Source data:
◇ ◇ ◇ ◇ ◇

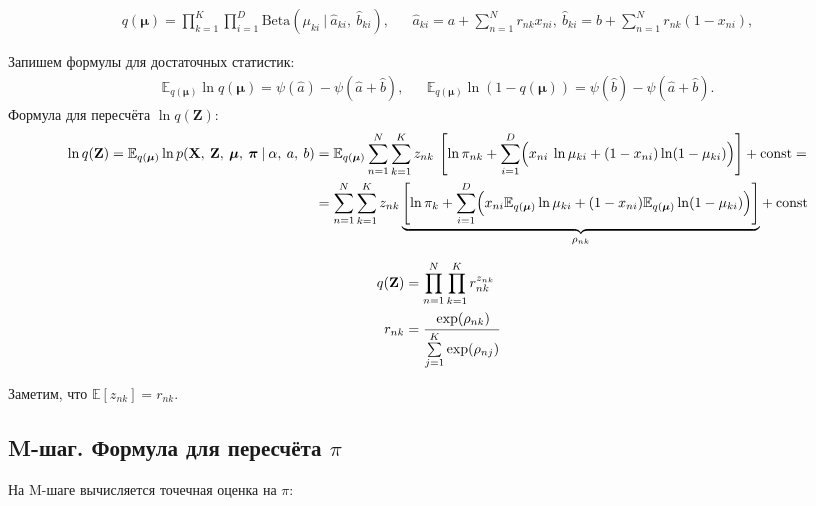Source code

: \documentclass[twoside]{article}
\begin{document}
	\begin{align*}\label{eq_12}
	q(\boldsymbol{\mu}) = \prod_{k = 1}^K  \prod_{i = 1}^D \mathrm{Beta}(\mu_{ki} \:|\: \hat a_{ki},\: \hat b_{ki}) ,&&
	\hat a_{ki} = a + \sum_{n = 1}^N r_{nk} x_{ni}, \: \hat b_{ki} = b + \sum_{n = 1}^N r_{nk} (1 - x_{ni}),
	\end{align*}
	
	Запишем формулы для достаточных статистик:
	\begin{align*}
	\mathbb{E}_{q(\boldsymbol{\mu})}\ln q(\boldsymbol{\mu}) = \psi(\hat a) -
	\psi(\hat a+\hat b), && \mathbb{E}_{q(\boldsymbol{\mu})}\ln(1 - q(\boldsymbol{\mu}) )= \psi(\hat b) -	\psi(\hat a+\hat b).
	\end{align*}
	Формула для пересчёта  $\ln q(\textbf{Z})$:
	\begin{align*}
	\ln q(\textbf{Z}) = \mathbb{E}_{q(\boldsymbol\mu)} \ln p(\textbf{X},\: \textbf{Z},\: \boldsymbol\mu,\: \boldsymbol\pi \:|\: \alpha,\: a,\: b) 
	&= \mathbb{E}_{q(\boldsymbol\mu)} \sum_{n = 1}^N  \sum_{k = 1}^K z_{nk}\: \left[ \ln\pi_{nk} +  \sum_{i = 1}^D \Bigl( x_{ni}\: \ln\mu_{ki} + (1 - x_{ni})\ln(1-\mu_{ki})\Bigr)\right] + \mathrm{const} = \\
	&= \sum_{n = 1}^N \sum_{k = 1}^K z_{nk} \underbrace{\left[\ln \pi_k +  \sum_{i = 1}^D \Bigl(x_{ni} \mathbb{E}_{q(\boldsymbol{\mu})} \ln\mu_{ki} + (1 - x_{ni}) \mathbb{E}_{q(\boldsymbol{\mu})} \ln(1 - \mu_{ki}) \Bigr)  \right]}_{\rho_{nk}} + \:\mathrm{const} 
	\end{align*}
	
	\begin{align*}
	q(\textbf{Z}) &= \prod_{n = 1}^N \prod_{k = 1}^K r_{nk}^{z_{nk}} \\
	r_{nk} &= \cfrac{\exp(\rho_{nk})}{\sum\limits_{j=1}^K \exp(\rho_{nj})}
	\end{align*}
	
	Заметим, что $\mathbb{E}[z_{nk}] = r_{nk}$.
	
\subsection{M-шаг. Формула для пересчёта $\pi$}
	На M-шаге вычисляется точечная оценка на $\pi$:
\end{document}
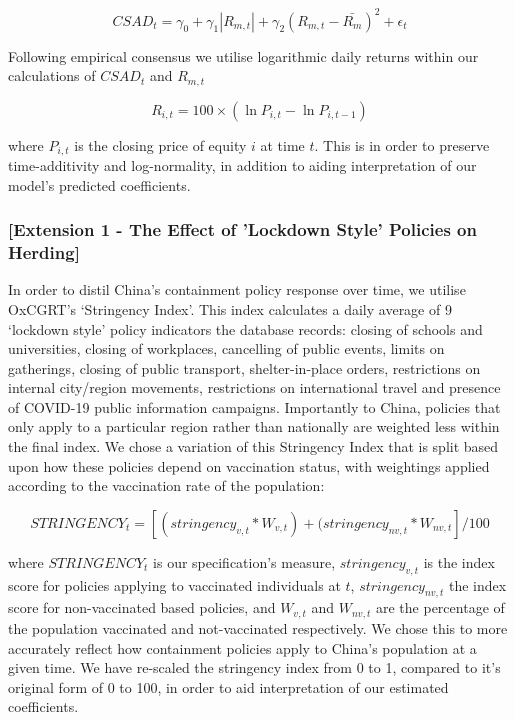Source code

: \documentclass[12pt]{article}
\numberwithin{table}{section}   %
\begin{document}
\begin{equation}\label{model-1}
    CSAD_t=\gamma_0+\gamma_1 |R_{m,t}|+\gamma_2 (R_{m,t}-\bar{R_m})^2+\epsilon_t
\end{equation}

Following empirical consensus \citep{yao, tan, chiang} we utilise logarithmic daily returns within our calculations of $CSAD_t$ and $R_{m,t}$

$$
R_{i,t}=100\times(\ln{P_{i,t}}-\ln{P_{i,t-1}})
$$

where $P_{i,t}$ is the closing price of equity $i$ at time $t$. This is in order to preserve time-additivity and log-normality, in addition to aiding interpretation of our model’s predicted coefficients.

\subsubsection*{[Extension 1 - The Effect of 'Lockdown Style' Policies on Herding]}

In order to distil China’s containment policy response over time, we utilise OxCGRT’s ‘Stringency Index’. This index calculates a daily average of 9 ‘lockdown style’ policy indicators the database records: closing of schools and universities, closing of workplaces, cancelling of public events, limits on gatherings, closing of public transport, shelter-in-place orders, restrictions on internal city/region movements, restrictions on international travel and presence of COVID-19 public information campaigns. Importantly to China, policies that only apply to a particular region rather than nationally are weighted less within the final index. We chose a variation of this Stringency Index that is split based upon how these policies depend on vaccination status, with weightings applied according to the vaccination rate of the population:

$$
STRINGENCY_t=[(stringency_{v,t}*W_{v,t})+(stringency_{nv,t}*W_{nv,t}]/100
$$


where $STRINGENCY_t$ is our specification’s measure, $stringency_{v,t}$ is the index score for policies applying to vaccinated individuals at $t$, $stringency_{nv,t}$ the index score for non-vaccinated based policies, and $W_{v,t}$ and $W_{nv,t}$ are the percentage of the population vaccinated and not-vaccinated respectively. We chose this to more accurately reflect how containment policies apply to China’s population at a given time. We have re-scaled the stringency index from 0 to 1, compared to it's original form of 0 to 100, in order to aid interpretation of our estimated coefficients.
\end{document}
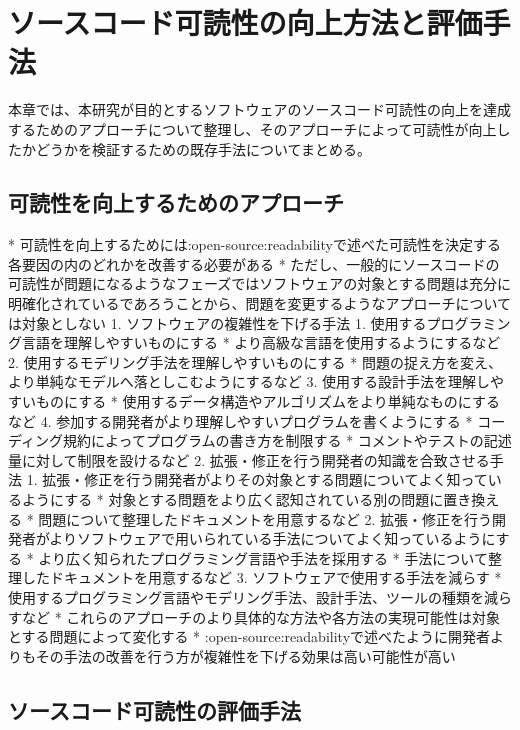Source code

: \chapter{ソースコード可読性の向上方法と評価手法}
\label{readability}

本章では、本研究が目的とするソフトウェアのソースコード可読性の向上を達成するためのアプローチについて整理し、そのアプローチによって可読性が向上したかどうかを検証するための既存手法についてまとめる。

\section{可読性を向上するためのアプローチ}
\label{readability:approach}

* 可読性を向上するためには:open-source:readabilityで述べた可読性を決定する各要因の内のどれかを改善する必要がある
* ただし、一般的にソースコードの可読性が問題になるようなフェーズではソフトウェアの対象とする問題は充分に明確化されているであろうことから、問題を変更するようなアプローチについては対象としない
    1. ソフトウェアの複雑性を下げる手法
        1. 使用するプログラミング言語を理解しやすいものにする
            * より高級な言語を使用するようにするなど
        2. 使用するモデリング手法を理解しやすいものにする
            * 問題の捉え方を変え、より単純なモデルへ落としこむようにするなど
        3. 使用する設計手法を理解しやすいものにする
            * 使用するデータ構造やアルゴリズムをより単純なものにするなど
        4. 参加する開発者がより理解しやすいプログラムを書くようにする
            * コーディング規約によってプログラムの書き方を制限する
            * コメントやテストの記述量に対して制限を設けるなど
    2. 拡張・修正を行う開発者の知識を合致させる手法
        1. 拡張・修正を行う開発者がよりその対象とする問題についてよく知っているようにする
            * 対象とする問題をより広く認知されている別の問題に置き換える
            * 問題について整理したドキュメントを用意するなど
        2. 拡張・修正を行う開発者がよりソフトウェアで用いられている手法についてよく知っているようにする
            * より広く知られたプログラミング言語や手法を採用する
            * 手法について整理したドキュメントを用意するなど
        3. ソフトウェアで使用する手法を減らす
            * 使用するプログラミング言語やモデリング手法、設計手法、ツールの種類を減らすなど
* これらのアプローチのより具体的な方法や各方法の実現可能性は対象とする問題によって変化する
* :open-source:readabilityで述べたように開発者よりもその手法の改善を行う方が複雑性を下げる効果は高い可能性が高い

\section{ソースコード可読性の評価手法}
\label{readability:evaluation}

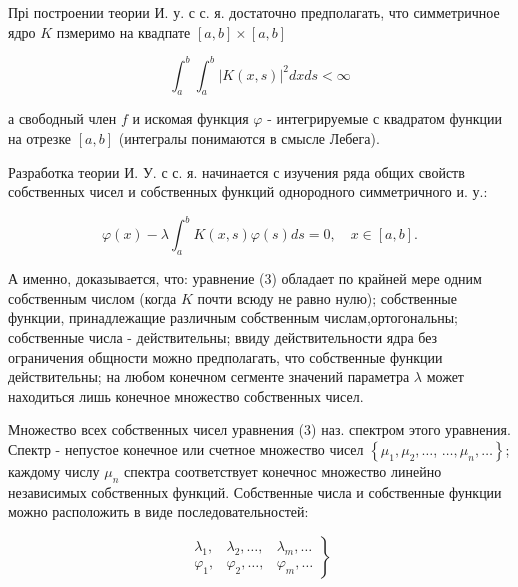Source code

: \documentclass[10pt]{article}
\begin{document}
Прі построении теории И. у. с с. я. достаточно предполагать, что симметричное ядро $K$ пзмеримо на квадпате $[a, b] \times[a, b]$



\[

\int_{a}^{b} \int_{a}^{b}|K(x, s)|^{2} d x d s<\infty

\]



а свободный член $f$ и искомая функция $\varphi$ - интегрируемые с квадратом функции на отрезке $[a, b]$ (интегралы понимаются в смысле Лебега).



Разработка теории И. У. с с. я. начинается с изучения ряда общих свойств собственных чисел и собственных функций однородного симметричного и. у.:



\[

\varphi(x)-\lambda \int_{a}^{b} K(x, s) \varphi(s) d s=0, \quad x \in[a, b] .

\]



А именно, доказывается, что: уравнение (3) обладает по крайней мере одним собственным числом (когда $K$ почти всюду не равно нулю); собственные функции, принадлежащие различным собственным числам,ортогональны; собственные числа - действительны; ввиду действительности ядра без ограничения общности можно предполагать, что собственные функции действительны; на любом конечном сегменте значений параметра $\lambda$ может находиться лишь конечное множество собственных чисел.



Множество всех собственных чисел уравнения (3) наз. спектром этого уравнения. Спектр - непустое конечное или счетное множество чисел $\left\{\mu_{1}, \mu_{2}, \ldots\right.$, $\left.\ldots, \mu_{n}, \ldots\right\}$; каждому числу $\mu_{n}$ спектра соответствует конечнос множество линейно независимых собственных функций. Собственные числа и собственные функции можно расположить в виде последовательностей:



\[

\left.\begin{array}{lll}

\lambda_{1}, & \lambda_{2}, \ldots, & \lambda_{m}, \ldots \\

\varphi_{1}, & \varphi_{2}, \ldots, & \varphi_{m}, \ldots

\end{array}\right\}

\]
\end{document}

◇ ◇ ◇ ◇ ◇

> _Problem to work on_:
Check each line of the records for the string "based" and state how many lines contain it. Give only the number.

> _Answer box_:
2